┏━━
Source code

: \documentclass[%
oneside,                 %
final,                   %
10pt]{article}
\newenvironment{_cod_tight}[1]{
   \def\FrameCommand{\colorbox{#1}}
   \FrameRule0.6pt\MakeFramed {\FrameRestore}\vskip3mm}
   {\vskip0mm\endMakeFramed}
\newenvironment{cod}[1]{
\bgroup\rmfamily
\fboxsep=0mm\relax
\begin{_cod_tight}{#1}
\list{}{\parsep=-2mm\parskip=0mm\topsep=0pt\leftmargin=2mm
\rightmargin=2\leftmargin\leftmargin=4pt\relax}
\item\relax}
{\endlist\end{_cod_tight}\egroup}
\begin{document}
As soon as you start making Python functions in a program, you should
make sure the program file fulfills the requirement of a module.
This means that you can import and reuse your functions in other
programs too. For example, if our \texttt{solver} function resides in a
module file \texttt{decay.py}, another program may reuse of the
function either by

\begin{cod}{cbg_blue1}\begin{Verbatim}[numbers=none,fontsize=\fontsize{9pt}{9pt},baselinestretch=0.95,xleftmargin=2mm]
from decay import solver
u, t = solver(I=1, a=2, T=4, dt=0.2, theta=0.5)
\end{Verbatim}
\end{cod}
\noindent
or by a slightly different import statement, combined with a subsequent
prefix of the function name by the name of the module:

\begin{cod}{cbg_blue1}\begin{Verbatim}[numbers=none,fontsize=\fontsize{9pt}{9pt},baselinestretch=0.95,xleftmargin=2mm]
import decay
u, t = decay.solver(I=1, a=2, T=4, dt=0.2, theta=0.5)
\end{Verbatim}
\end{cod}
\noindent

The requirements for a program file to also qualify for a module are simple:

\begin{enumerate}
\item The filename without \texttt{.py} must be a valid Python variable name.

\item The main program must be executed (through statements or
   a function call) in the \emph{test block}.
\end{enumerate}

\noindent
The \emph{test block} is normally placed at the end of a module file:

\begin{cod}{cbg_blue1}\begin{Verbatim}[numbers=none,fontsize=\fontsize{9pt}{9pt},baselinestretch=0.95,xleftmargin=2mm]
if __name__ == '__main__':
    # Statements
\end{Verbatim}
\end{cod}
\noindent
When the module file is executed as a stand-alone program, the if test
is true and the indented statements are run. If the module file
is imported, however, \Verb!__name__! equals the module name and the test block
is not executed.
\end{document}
┗━━
Using the records above, work out the number of lines that contain "executed" and write only that number.

3